Wherever the word "with" occurs in the listing below, copy that whole line.

────────────────────────────────────────

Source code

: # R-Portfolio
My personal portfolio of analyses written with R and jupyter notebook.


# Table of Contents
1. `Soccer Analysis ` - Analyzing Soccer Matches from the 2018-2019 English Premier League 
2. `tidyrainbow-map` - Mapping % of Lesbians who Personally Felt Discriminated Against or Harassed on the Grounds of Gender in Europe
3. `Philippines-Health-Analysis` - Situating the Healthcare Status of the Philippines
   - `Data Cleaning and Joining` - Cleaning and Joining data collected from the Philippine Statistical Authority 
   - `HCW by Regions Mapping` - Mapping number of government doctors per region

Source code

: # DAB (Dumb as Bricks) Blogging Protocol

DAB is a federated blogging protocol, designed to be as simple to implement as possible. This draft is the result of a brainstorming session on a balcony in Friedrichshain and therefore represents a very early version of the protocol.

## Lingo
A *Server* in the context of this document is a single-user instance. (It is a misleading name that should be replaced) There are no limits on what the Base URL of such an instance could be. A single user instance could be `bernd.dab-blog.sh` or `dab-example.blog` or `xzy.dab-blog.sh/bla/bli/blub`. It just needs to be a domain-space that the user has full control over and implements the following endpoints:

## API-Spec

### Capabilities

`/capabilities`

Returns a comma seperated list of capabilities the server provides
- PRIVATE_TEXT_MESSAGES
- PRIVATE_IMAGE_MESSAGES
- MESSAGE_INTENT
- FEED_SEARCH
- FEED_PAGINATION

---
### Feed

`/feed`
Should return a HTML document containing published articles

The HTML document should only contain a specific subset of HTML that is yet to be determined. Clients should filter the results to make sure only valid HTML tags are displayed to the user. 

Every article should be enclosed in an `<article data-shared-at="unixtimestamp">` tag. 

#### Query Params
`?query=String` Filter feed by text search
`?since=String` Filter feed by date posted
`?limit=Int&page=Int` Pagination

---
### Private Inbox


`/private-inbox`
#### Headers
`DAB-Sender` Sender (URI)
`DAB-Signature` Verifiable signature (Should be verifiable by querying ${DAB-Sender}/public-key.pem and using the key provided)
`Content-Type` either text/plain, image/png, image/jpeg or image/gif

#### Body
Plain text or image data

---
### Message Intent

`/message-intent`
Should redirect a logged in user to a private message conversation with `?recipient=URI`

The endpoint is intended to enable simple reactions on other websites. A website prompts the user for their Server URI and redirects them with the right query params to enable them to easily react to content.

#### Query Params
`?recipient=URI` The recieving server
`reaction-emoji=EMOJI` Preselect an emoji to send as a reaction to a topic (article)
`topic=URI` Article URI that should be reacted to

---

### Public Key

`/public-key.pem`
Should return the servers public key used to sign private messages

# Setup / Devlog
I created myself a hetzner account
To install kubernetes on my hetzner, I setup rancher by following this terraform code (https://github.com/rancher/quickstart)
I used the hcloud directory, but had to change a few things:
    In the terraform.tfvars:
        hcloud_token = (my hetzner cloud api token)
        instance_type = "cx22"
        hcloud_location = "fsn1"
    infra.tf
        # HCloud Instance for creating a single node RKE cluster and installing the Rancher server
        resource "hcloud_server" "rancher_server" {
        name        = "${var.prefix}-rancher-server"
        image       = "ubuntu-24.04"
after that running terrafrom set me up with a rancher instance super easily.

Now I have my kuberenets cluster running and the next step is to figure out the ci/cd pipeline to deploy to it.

────────────────────────────────────────

WRITTEN RESPONSE:
My personal portfolio of analyses written with R and jupyter notebook.
Should redirect a logged in user to a private message conversation with `?recipient=URI`
The endpoint is intended to enable simple reactions on other websites. A website prompts the user for their Server URI and redirects them with the right query params to enable them to easily react to content.
after that running terrafrom set me up with a rancher instance super easily.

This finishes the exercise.